LOTTIN (Alain), « Chronique mémorial des choses mémorables par Moy Pierre-Ignace Chavatte » (1657-1693). Le mémorial d’un humble tisserand lillois au Grand siècle

Bruxelles : Commission royale d’histoire, 2010, 512 p.
Pierre Caspard
p. 100-103
Référence(s) :

LOTTIN (Alain), « Chronique mémorial des choses mémorables par Moy Pierre-Ignace Chavatte » (1657-1693). Le mémorial d’un humble tisserand lillois au Grand siècle, Bruxelles : Commission royale d’histoire, 2010, 512 p.

Texte intégral

1Pour l’histoire de l’éducation, les journaux et mémoires émanant des milieux populaires sont l’une des sources permettant d’esquisser une réponse à la difficile question des effets de l’éducation et de l’instruction sur la culture et les mentalités de ces milieux. Avant le XIXe siècle et la généralisation de l’instruction élémentaire, ces écrits personnels sont rares, mais certains d’entre eux ont fait l’objet d’éditions savantes permettant de les contextualiser et d’apprécier la représentativité de leurs auteurs. C’est le cas des journaux ou mémoires de l’ouvrier étaminier Louis Simon, né en 1741 (étudié par Anne Fillon), du vitrier Jacques Ménétra, né en 1738 (Daniel Roche), du laboureur Pierre Bordier, né en 1713 (Jean Vassort), du tisserand Jean Conan, né en 1765 (Joël Cornette), du régent d’école Pierre-Louis-Nicolas Delahaye, né en 1745 (Jacques Bernet) ou encore de fils de paysans comme Valentin Jamerey-Duval, né en 1695 (Jean-Marie Goulemot) ou Nicolas Restif de la Bretonne, né en 1734 (Pierre Testud et al).
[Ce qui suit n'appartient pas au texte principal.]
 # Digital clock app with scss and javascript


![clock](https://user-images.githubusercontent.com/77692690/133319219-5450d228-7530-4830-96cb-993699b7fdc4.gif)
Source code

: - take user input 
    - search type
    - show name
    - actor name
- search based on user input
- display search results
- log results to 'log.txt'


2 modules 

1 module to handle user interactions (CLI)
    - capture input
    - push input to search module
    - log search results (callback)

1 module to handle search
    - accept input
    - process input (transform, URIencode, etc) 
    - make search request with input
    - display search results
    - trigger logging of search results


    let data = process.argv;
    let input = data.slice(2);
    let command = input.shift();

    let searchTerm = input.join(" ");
  • 1 Vie et mentalité d’un Lillois sous Louis XIV, Lille, Raoust, 443 p. ; réédité chez Flammarion en 19 (...)

2La « Chronique » de Pierre Ignace Chavatte, ouvrier sayetteur (tisserand de laine) lillois né vers 1633, est à la fois la plus ancienne et le plus anciennement étudiée dans la perspective d’une histoire culturelle puisque, dès 1968, Alain Lottin lui avait consacré une thèse1. L’ouvrage aujourd’hui publié est l’édition du texte même de la chronique, manuscrit de 380 folios conservé à la BnF ; il est muni d’une copieuse introduction et d’un apparat critique d’une très grande qualité, qui éclaire le sens des mots techniques, archaïques ou patoisants rencontrés dans le texte, le contexte local, régional et international auquel fait allusion le mémorialiste, ainsi que la source, éventuellement vérifiée et critiquée, des informations qu’il donne.
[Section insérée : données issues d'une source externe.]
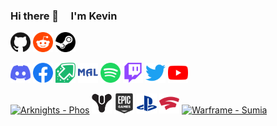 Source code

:### Hi there 👋 &nbsp; &nbsp; I'm Kevin 

<p align="left">
  <a href="https://github.com/1146976048qq"><img alt="GitHub" height="32" width="32" src="assets/github.svg"></a>
  <a href="https://reddit.com"><img alt="Reddit" height="32" width="32" src="assets/reddit.svg"></a>
  <a href="https://steamcommunity.com"><img alt="Steam" height="32" width="32" src="assets/steam.svg"></a>
</p>

<p align="left">
  <a href="https://discord.gg"><img alt="Discord - Miku#0039" title="Discord - Miku#0039" height="32" width="32" src="assets/discord.svg"></a>
  <a href="https://facebook.com"><img alt="Facebook" height="32" width="32" src="assets/facebook.svg"></a>
  <a href="https://imgur.com"><img alt="Imgur" height="32" width="32" src="assets/imgur.svg"></a>
  <a href="https://myanimelist.net"><img alt="MyAnimeList" height="32" width="32" src="assets/myanimelist.svg"></a>
  <a href="https://open.spotify.com"><img alt="Spotify" height="32" width="32" src="assets/spotify.svg"></a>
  <a href="https://twitch.tv"><img alt="Twitch" height="32" width="32" src="assets/twitch.svg"></a>
  <a href="https://twitter.com"><img alt="Twitter" height="32" width="32" src="assets/twitter.svg"></a>
  <a href="https://youtube.com"><img alt="YouTube" height="32" width="32" src="assets/youtube.svg"></a>
<!--   <a href="https://venmo.com"><img alt="Venmo" height="32" width="32" src="assets/venmo.svg"></a> -->
</p>

<p align="left">
  <a href="#"><img alt="Arknights - Phos" title="Arknights - Phos#3548" height="32" width="32" src="assets/arknights.svg"></a>
  <a href="#"><img alt="Destiny 2 - Phos" title="Destiny 2 - Phos" height="32" width="32" src="assets/destiny.svg"></a>
  <a href="#"><img alt="Epic Games" title="Epic Games - PeterTheHan" height="32" width="32" src="assets/epicgames.svg"></a>
  <a href="#"><img alt="PlayStation" title="PlayStation - PeterTheHan" height="32" width="32" src="assets/playstation.svg"></a>
  <a href="https://stadia.com"><img alt="Stadia - Phos" height="32" width="32" src="assets/stadia.svg"></a>
  <a href="#"><img alt="Warframe - Sumia" title="Warframe - Sumia" height="32" width="32" src="assets/warframe.svg"></a>
</p>



<!--

**1146976048qq/1146976048qq** is a ✨ _special_ ✨ repository because its `README.md` (this file) appears on your GitHub profile.

Here are some ideas to get you started:

- 🔭 I’m currently pursuing **my Ph.D.**
- 🌱 I’m currently learning at **BDAA, USTC**
- 👯 I’m looking to collaborate with **NLP & RS**
- 🤔 I’m looking for help with some **Job Opportunity**
- 💬 Ask me about ...
- 📫 How to reach me: ...
- 😄 Pronouns: ...
- ⚡ Fun fact: ...
-->


<!-- **1146976048qq/1146976048qq** is a ✨ _special_ ✨ repository because its `README.md` (this file) appears on your GitHub profile. -->

<!-- Here are some ideas to get you started: -->

<!-- 
🔭 I’m currently pursuing _my Ph.D._ <br>
🌱 I’m currently learning at _BDAA, USTC._ <br>
👯 I’m looking to collaborate with _NLP & RS._ <br>
🤔 I’m looking for some Job Opportunities (Academia or Industry). <br> 
💬 If you are interested in me, please do not hesitate to contact me via 💬 Email or 💬 Wechat. <br>
📫 How to reach me: 1) Email (kkzhang0808@mail.ustc.edu.cn) or 2) Wechat (ID: kkzhang0808). <br> 
-->


<!-- 💬 Ask me about ... <br>
📫 How to reach me: ... <br>
😄 Please do not hesitate to reach out to me if you have any opportunities or collaborations! ⚡⚡⚡<br>

 Pronouns: ... <br>
⚡ Fun fact: ... <br> -->

<!-- If I can be of assistance, please do not hesitate to contact me! -->
<!-- If you require any further information, feel free to contact me -->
3Chavatte appartient à une famille modeste et analphabète. Son père et sa mère (sage-femme) signent d’une croix leur acte de mariage, en 1628. Lui-même a très probablement fréquenté l’école dominicale de Lille, fondée en 1584, rendue obligatoire pour les garçons et les filles âgés de plus de huit ans. Au milieu du XVIIe siècle, cette école accueillait deux mille enfants, instruits par vingt-sept maîtres et maîtresses, parmi lesquels un seul tenait une classe d’« écrivants ». Chavatte a sans doute fréquenté cette dernière, et peut-être aussi l’école journalière qui se tenait dans les mêmes locaux, avec des effectifs plus restreints. Cette fréquentation ne l’a certainement pas empêché de travailler dès son plus jeune âge : Thomas Platter, de passage à Lille en 1599, constate que, dès l’âge de quatre ans, les enfants s’occupent à diverses tâches liées au textile ; la « jeunesse méchanique » lilloise doit ordinairement composer entre le travail productif et un apprentissage minimal de la lecture.

4Le fait que Chavatte commence à rédiger sa chronique à l’âge de 24 ans témoigne d’une pratique régulière de l’écriture, à des fins professionnelles ou privées, durant la dizaine d’années qui a suivi sa fréquentation d’une école ; dès les premières pages du manuscrit, cette écriture est en effet ferme et régulière, et ne changera pas jusqu’à ses dernières pages, écrites trente-six ans plus tard, sans doute peu avant sa mort. Cette écriture est une cursive gothique, formalisée au milieu du XVIe siècle, et qui s’est particulièrement maintenue chez les artisans, surtout dans la région lilloise, où se fait sentir l’influence des écritures germaniques. Son exécution est jugée ici « pas très experte » mais « correcte, tracée avec une habitude visible de la plume et une certaine rapidité ». Quant à la langue et à l’orthographe, qu’A. Lottin a naturellement respectée, elles répondent aux critères de correction que l’on peut attendre alors d’écrits non professionnels : le lecteur n’est pas embarrassé dans sa lecture et n’hésite pratiquement jamais sur le sens à donner au texte, ce qui constitue le critère majeur d’une bonne orthographe, à une époque où celle-ci est encore loin d’être fixée.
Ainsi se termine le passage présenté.